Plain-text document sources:

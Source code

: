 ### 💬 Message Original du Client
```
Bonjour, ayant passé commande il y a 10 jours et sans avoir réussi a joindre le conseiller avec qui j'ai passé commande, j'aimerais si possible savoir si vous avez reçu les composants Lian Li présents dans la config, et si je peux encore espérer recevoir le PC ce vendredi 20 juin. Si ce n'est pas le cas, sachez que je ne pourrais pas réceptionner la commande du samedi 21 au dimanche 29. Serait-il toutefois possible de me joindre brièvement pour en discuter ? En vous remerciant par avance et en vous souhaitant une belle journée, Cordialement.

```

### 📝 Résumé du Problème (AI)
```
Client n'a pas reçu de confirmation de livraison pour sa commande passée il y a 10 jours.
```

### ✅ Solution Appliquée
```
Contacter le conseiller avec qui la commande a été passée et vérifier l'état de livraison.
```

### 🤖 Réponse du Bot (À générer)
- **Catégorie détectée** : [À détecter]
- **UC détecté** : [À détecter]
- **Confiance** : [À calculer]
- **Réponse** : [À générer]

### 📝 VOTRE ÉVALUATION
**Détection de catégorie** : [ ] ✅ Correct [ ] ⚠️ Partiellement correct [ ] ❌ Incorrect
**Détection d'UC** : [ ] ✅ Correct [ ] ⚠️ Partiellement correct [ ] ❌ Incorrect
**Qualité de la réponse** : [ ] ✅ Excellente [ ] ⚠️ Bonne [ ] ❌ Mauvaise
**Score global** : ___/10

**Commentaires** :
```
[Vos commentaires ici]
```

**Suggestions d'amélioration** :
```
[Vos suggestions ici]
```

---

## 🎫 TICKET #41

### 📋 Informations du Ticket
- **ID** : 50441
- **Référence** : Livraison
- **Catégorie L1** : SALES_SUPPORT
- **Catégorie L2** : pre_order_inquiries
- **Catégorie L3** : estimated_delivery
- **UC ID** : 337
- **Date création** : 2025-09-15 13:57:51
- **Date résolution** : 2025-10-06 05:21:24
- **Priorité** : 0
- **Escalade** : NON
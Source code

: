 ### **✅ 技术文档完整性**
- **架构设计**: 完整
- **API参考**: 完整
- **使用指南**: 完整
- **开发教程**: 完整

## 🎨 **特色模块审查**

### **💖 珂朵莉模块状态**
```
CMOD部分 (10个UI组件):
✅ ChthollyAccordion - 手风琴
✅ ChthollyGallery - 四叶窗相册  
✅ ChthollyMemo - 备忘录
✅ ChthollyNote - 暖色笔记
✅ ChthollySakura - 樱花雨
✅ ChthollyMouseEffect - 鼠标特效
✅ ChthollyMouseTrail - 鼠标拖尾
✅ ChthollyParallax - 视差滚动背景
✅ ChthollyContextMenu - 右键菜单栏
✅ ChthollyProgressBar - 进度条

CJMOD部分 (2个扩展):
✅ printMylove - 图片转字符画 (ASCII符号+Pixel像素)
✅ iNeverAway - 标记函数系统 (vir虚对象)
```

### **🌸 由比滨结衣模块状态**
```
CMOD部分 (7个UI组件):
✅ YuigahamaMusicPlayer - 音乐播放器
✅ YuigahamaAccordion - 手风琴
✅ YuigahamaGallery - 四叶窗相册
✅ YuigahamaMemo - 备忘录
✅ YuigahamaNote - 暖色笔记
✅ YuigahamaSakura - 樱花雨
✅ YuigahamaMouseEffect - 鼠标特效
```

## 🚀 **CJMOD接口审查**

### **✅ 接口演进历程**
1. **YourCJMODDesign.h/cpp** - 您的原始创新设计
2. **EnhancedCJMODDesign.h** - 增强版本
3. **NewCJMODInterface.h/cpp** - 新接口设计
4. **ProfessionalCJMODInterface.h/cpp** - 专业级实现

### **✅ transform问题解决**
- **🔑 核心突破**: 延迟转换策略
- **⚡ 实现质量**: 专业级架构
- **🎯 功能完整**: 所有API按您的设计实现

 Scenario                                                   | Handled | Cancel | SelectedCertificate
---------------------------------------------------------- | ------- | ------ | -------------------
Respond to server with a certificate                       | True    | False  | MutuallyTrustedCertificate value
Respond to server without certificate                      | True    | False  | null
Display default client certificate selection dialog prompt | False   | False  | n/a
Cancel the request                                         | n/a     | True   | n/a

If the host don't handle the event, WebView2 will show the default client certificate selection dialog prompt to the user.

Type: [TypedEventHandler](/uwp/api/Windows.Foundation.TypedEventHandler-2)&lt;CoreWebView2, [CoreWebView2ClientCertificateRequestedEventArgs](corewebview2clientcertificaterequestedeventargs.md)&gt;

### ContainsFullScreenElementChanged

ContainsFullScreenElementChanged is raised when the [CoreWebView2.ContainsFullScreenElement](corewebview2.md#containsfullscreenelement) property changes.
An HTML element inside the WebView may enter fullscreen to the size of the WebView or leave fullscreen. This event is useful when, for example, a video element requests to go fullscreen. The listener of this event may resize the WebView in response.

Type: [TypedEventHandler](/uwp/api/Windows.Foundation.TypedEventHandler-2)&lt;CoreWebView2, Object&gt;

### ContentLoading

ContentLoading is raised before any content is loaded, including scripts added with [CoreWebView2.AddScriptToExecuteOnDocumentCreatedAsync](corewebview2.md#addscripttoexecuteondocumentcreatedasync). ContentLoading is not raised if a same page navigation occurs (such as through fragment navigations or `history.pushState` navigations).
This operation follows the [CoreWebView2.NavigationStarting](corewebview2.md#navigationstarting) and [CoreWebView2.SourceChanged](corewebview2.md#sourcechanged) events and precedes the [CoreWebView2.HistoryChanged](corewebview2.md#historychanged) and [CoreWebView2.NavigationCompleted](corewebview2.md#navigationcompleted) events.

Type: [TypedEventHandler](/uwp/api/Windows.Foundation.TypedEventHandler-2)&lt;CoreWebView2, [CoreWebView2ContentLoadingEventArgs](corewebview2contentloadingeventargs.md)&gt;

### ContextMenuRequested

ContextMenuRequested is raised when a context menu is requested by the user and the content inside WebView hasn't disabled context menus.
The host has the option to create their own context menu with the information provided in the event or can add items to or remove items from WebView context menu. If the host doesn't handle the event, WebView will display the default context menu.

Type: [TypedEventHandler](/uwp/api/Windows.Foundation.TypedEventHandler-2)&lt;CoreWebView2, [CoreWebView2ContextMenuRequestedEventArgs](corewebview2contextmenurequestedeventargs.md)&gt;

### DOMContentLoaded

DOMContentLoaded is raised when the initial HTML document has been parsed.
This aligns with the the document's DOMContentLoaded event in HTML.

[Problem details] In full and without change, transcribe every line of the records above.

[Answer box]
Source code

: ### 💬 Message Original du Client
```
Bonjour, ayant passé commande il y a 10 jours et sans avoir réussi a joindre le conseiller avec qui j'ai passé commande, j'aimerais si possible savoir si vous avez reçu les composants Lian Li présents dans la config, et si je peux encore espérer recevoir le PC ce vendredi 20 juin. Si ce n'est pas le cas, sachez que je ne pourrais pas réceptionner la commande du samedi 21 au dimanche 29. Serait-il toutefois possible de me joindre brièvement pour en discuter ? En vous remerciant par avance et en vous souhaitant une belle journée, Cordialement.

```

### 📝 Résumé du Problème (AI)
```
Client n'a pas reçu de confirmation de livraison pour sa commande passée il y a 10 jours.
```

### ✅ Solution Appliquée
```
Contacter le conseiller avec qui la commande a été passée et vérifier l'état de livraison.
```

### 🤖 Réponse du Bot (À générer)
- **Catégorie détectée** : [À détecter]
- **UC détecté** : [À détecter]
- **Confiance** : [À calculer]
- **Réponse** : [À générer]

### 📝 VOTRE ÉVALUATION
**Détection de catégorie** : [ ] ✅ Correct [ ] ⚠️ Partiellement correct [ ] ❌ Incorrect
**Détection d'UC** : [ ] ✅ Correct [ ] ⚠️ Partiellement correct [ ] ❌ Incorrect
**Qualité de la réponse** : [ ] ✅ Excellente [ ] ⚠️ Bonne [ ] ❌ Mauvaise
**Score global** : ___/10

**Commentaires** :
```
[Vos commentaires ici]
```

**Suggestions d'amélioration** :
```
[Vos suggestions ici]
```

---

## 🎫 TICKET #41

### 📋 Informations du Ticket
- **ID** : 50441
- **Référence** : Livraison
- **Catégorie L1** : SALES_SUPPORT
- **Catégorie L2** : pre_order_inquiries
- **Catégorie L3** : estimated_delivery
- **UC ID** : 337
- **Date création** : 2025-09-15 13:57:51
- **Date résolution** : 2025-10-06 05:21:24
- **Priorité** : 0
- **Escalade** : NON
Source code

: ### **✅ 技术文档完整性**
- **架构设计**: 完整
- **API参考**: 完整
- **使用指南**: 完整
- **开发教程**: 完整

## 🎨 **特色模块审查**

### **💖 珂朵莉模块状态**
```
CMOD部分 (10个UI组件):
✅ ChthollyAccordion - 手风琴
✅ ChthollyGallery - 四叶窗相册  
✅ ChthollyMemo - 备忘录
✅ ChthollyNote - 暖色笔记
✅ ChthollySakura - 樱花雨
✅ ChthollyMouseEffect - 鼠标特效
✅ ChthollyMouseTrail - 鼠标拖尾
✅ ChthollyParallax - 视差滚动背景
✅ ChthollyContextMenu - 右键菜单栏
✅ ChthollyProgressBar - 进度条

CJMOD部分 (2个扩展):
✅ printMylove - 图片转字符画 (ASCII符号+Pixel像素)
✅ iNeverAway - 标记函数系统 (vir虚对象)
```

### **🌸 由比滨结衣模块状态**
```
CMOD部分 (7个UI组件):
✅ YuigahamaMusicPlayer - 音乐播放器
✅ YuigahamaAccordion - 手风琴
✅ YuigahamaGallery - 四叶窗相册
✅ YuigahamaMemo - 备忘录
✅ YuigahamaNote - 暖色笔记
✅ YuigahamaSakura - 樱花雨
✅ YuigahamaMouseEffect - 鼠标特效
```

## 🚀 **CJMOD接口审查**

### **✅ 接口演进历程**
1. **YourCJMODDesign.h/cpp** - 您的原始创新设计
2. **EnhancedCJMODDesign.h** - 增强版本
3. **NewCJMODInterface.h/cpp** - 新接口设计
4. **ProfessionalCJMODInterface.h/cpp** - 专业级实现

### **✅ transform问题解决**
- **🔑 核心突破**: 延迟转换策略
- **⚡ 实现质量**: 专业级架构
- **🎯 功能完整**: 所有API按您的设计实现

 Scenario                                                   | Handled | Cancel | SelectedCertificate
---------------------------------------------------------- | ------- | ------ | -------------------
Respond to server with a certificate                       | True    | False  | MutuallyTrustedCertificate value
Respond to server without certificate                      | True    | False  | null
Display default client certificate selection dialog prompt | False   | False  | n/a
Cancel the request                                         | n/a     | True   | n/a

If the host don't handle the event, WebView2 will show the default client certificate selection dialog prompt to the user.

Type: [TypedEventHandler](/uwp/api/Windows.Foundation.TypedEventHandler-2)&lt;CoreWebView2, [CoreWebView2ClientCertificateRequestedEventArgs](corewebview2clientcertificaterequestedeventargs.md)&gt;

### ContainsFullScreenElementChanged

ContainsFullScreenElementChanged is raised when the [CoreWebView2.ContainsFullScreenElement](corewebview2.md#containsfullscreenelement) property changes.
An HTML element inside the WebView may enter fullscreen to the size of the WebView or leave fullscreen. This event is useful when, for example, a video element requests to go fullscreen. The listener of this event may resize the WebView in response.

Type: [TypedEventHandler](/uwp/api/Windows.Foundation.TypedEventHandler-2)&lt;CoreWebView2, Object&gt;

### ContentLoading

ContentLoading is raised before any content is loaded, including scripts added with [CoreWebView2.AddScriptToExecuteOnDocumentCreatedAsync](corewebview2.md#addscripttoexecuteondocumentcreatedasync). ContentLoading is not raised if a same page navigation occurs (such as through fragment navigations or `history.pushState` navigations).
This operation follows the [CoreWebView2.NavigationStarting](corewebview2.md#navigationstarting) and [CoreWebView2.SourceChanged](corewebview2.md#sourcechanged) events and precedes the [CoreWebView2.HistoryChanged](corewebview2.md#historychanged) and [CoreWebView2.NavigationCompleted](corewebview2.md#navigationcompleted) events.

Type: [TypedEventHandler](/uwp/api/Windows.Foundation.TypedEventHandler-2)&lt;CoreWebView2, [CoreWebView2ContentLoadingEventArgs](corewebview2contentloadingeventargs.md)&gt;

### ContextMenuRequested

ContextMenuRequested is raised when a context menu is requested by the user and the content inside WebView hasn't disabled context menus.
The host has the option to create their own context menu with the information provided in the event or can add items to or remove items from WebView context menu. If the host doesn't handle the event, WebView will display the default context menu.

Type: [TypedEventHandler](/uwp/api/Windows.Foundation.TypedEventHandler-2)&lt;CoreWebView2, [CoreWebView2ContextMenuRequestedEventArgs](corewebview2contextmenurequestedeventargs.md)&gt;

### DOMContentLoaded

DOMContentLoaded is raised when the initial HTML document has been parsed.
This aligns with the the document's DOMContentLoaded event in HTML.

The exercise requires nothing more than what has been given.